Translation assistance softwares all capitalize on past translations in order to best help a translator in his or her profession. It may be a different translator who will translate a document similar to a previous translation. This capital is the translation memory (TM).

The most widely used translation memory storage and transfer format worldwide is TMX for Translation Memory eXchange.
It is an XML file that in its simplest form consists of a sentence (or segment) of a source language and its translation into a target language.
A segment can be composed of a single word or a thirty-word sentence for example.
As you will see, as with human memory, it can be distorted, biased, which will necessarily introduce an error into what must then be infallible.

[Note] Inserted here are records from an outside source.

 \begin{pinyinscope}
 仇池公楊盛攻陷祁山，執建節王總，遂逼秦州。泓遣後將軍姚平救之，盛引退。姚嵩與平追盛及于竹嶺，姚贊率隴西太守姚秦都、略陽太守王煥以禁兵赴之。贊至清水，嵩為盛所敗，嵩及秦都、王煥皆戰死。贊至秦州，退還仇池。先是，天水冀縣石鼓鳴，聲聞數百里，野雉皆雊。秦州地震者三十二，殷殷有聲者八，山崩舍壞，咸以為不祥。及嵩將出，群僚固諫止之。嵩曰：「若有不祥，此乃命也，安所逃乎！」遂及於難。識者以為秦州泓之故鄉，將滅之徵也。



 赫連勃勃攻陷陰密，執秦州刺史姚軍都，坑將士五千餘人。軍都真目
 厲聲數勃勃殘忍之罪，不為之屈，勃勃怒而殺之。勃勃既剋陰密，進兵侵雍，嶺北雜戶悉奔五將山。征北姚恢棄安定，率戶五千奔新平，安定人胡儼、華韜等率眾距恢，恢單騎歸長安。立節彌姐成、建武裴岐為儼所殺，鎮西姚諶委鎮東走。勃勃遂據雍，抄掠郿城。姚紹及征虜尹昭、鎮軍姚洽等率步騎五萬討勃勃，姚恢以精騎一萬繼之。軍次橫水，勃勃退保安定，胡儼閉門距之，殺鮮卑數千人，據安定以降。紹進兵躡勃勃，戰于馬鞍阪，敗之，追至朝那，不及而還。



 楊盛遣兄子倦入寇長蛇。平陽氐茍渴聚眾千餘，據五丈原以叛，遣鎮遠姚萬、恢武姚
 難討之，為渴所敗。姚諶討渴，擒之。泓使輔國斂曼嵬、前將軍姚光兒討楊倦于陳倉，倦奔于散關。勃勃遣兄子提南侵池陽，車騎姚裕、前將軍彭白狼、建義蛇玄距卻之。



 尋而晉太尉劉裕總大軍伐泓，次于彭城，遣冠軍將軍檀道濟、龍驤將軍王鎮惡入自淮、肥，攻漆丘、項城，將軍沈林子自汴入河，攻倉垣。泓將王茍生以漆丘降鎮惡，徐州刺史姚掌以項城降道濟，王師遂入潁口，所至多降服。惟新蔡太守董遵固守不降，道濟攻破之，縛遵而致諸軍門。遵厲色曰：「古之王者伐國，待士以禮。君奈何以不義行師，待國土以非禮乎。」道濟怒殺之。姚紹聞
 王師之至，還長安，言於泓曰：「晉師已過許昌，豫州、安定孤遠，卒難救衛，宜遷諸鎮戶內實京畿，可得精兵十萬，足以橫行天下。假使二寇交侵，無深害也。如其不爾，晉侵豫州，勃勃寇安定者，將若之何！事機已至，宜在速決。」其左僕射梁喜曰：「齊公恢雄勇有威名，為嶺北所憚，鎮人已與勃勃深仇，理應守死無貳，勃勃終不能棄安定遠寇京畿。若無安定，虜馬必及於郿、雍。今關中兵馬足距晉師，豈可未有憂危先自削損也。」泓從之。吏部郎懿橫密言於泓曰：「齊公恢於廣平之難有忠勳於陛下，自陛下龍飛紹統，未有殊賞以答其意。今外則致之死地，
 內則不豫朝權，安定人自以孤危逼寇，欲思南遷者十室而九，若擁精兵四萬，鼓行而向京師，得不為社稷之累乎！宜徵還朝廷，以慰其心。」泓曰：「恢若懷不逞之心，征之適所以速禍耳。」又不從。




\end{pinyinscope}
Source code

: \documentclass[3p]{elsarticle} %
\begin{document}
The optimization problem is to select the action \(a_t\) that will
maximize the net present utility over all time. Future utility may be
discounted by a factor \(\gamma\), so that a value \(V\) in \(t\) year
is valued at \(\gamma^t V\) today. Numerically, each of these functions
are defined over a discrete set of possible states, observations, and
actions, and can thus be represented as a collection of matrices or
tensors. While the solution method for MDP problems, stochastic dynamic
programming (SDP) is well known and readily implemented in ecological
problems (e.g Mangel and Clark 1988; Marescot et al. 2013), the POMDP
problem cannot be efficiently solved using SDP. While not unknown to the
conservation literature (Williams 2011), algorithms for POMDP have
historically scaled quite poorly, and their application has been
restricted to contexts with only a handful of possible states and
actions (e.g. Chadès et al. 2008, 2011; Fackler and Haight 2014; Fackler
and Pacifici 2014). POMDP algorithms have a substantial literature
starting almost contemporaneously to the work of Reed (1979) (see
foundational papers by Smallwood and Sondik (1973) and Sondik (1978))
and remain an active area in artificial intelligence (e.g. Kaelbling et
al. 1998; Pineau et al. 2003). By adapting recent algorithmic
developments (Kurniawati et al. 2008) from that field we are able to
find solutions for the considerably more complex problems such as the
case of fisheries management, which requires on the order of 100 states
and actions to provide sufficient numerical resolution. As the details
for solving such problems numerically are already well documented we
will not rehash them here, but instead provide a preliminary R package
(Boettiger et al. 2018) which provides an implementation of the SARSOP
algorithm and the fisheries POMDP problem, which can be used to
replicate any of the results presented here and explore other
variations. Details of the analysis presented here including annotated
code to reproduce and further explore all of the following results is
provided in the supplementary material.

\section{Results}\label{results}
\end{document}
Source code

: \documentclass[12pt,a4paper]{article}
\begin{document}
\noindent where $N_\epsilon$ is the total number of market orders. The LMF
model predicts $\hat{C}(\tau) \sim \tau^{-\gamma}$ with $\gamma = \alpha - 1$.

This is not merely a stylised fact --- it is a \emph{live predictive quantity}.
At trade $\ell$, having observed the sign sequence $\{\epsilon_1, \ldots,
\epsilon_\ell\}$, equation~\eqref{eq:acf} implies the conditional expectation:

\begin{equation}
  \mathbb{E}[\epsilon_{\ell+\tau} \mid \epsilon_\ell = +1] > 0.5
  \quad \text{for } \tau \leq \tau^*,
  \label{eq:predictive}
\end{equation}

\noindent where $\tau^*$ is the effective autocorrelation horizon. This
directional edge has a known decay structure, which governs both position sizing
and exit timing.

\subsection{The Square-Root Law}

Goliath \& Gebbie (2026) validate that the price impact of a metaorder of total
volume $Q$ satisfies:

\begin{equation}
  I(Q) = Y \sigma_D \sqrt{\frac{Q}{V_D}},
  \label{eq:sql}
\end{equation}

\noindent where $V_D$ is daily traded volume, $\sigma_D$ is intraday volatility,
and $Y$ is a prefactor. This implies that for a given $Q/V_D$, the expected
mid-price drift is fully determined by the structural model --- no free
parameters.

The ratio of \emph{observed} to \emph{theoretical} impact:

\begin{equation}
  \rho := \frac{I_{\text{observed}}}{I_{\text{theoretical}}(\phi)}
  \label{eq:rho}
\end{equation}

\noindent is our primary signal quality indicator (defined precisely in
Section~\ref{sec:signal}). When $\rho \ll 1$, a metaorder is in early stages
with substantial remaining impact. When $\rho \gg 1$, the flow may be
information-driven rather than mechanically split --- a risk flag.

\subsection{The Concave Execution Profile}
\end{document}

It is also these famous translation memories that will serve as the basis for Machine Learning, the first step in building an artificial neural network and then its exploitation via what is commonly called Neural Translation Memory (NTM).

The project

2CS was mandated to purge a translation memory with a volume of approximately 10 GB of TMX files.
Although TMX (based on the XML description language) is very verbose, it represents some 10 million segments (sentences or expressions).

2CS must purge some segments that have been translated and then inserted into the TM by translators whose quality may vary, as well as clean and consolidate the translation memory.

These TMs must then be inserted into new centralized, online translation support software that operates in the same way as SaaS (Software as a Service). This software can also be connected to a third-party NTM tool.

Technologies used

Requirements

The job is simple: input a translation memory, output a cleaned, purged and consolidated translation memory and a 2-month deadline to do so.

Solution

We have carried out an in-depth study of the tools available on the market in order to find one that meets very specific needs:

be able to search the segments to find the name of the translator
then be able to exclude translated segments produced by translators considered unreliable

We found nothing satisfying.

Because of the software that initially produced these TMXs, there is complete freedom with regard to some of the attributes of this file format, which in fact is ignored by TMX’s standard modification softwares.

As a software engineering company, this will require us to do a custom routine. Taking advantage of various feedback from our team of engineers, we will design a tool to apply advanced management rules.
The choice was made for the Swiss Scala technology, which is extremely powerful for reading large volumes of data since it was initially designed with Big Data in mind.
Performances are as good as expected, thanks to Scala, purging 10 GB of TMX file takes about 1 minute only.

Conclusion

Thanks to Scala, a functional language invented in Switzerland and particularly the concept of “Matching patern”, this work was carried out with good execution performance for a software that we do not plan to reuse.
Scala is designed to process large volumes of data, unlike Java, for example, which will consume almost as many memory resources as the file to be processed.

The mandate was completed in 1 week.

If this mandate comes up again, we think about creating an interface in order to be able to control more easily this small software that we have developed.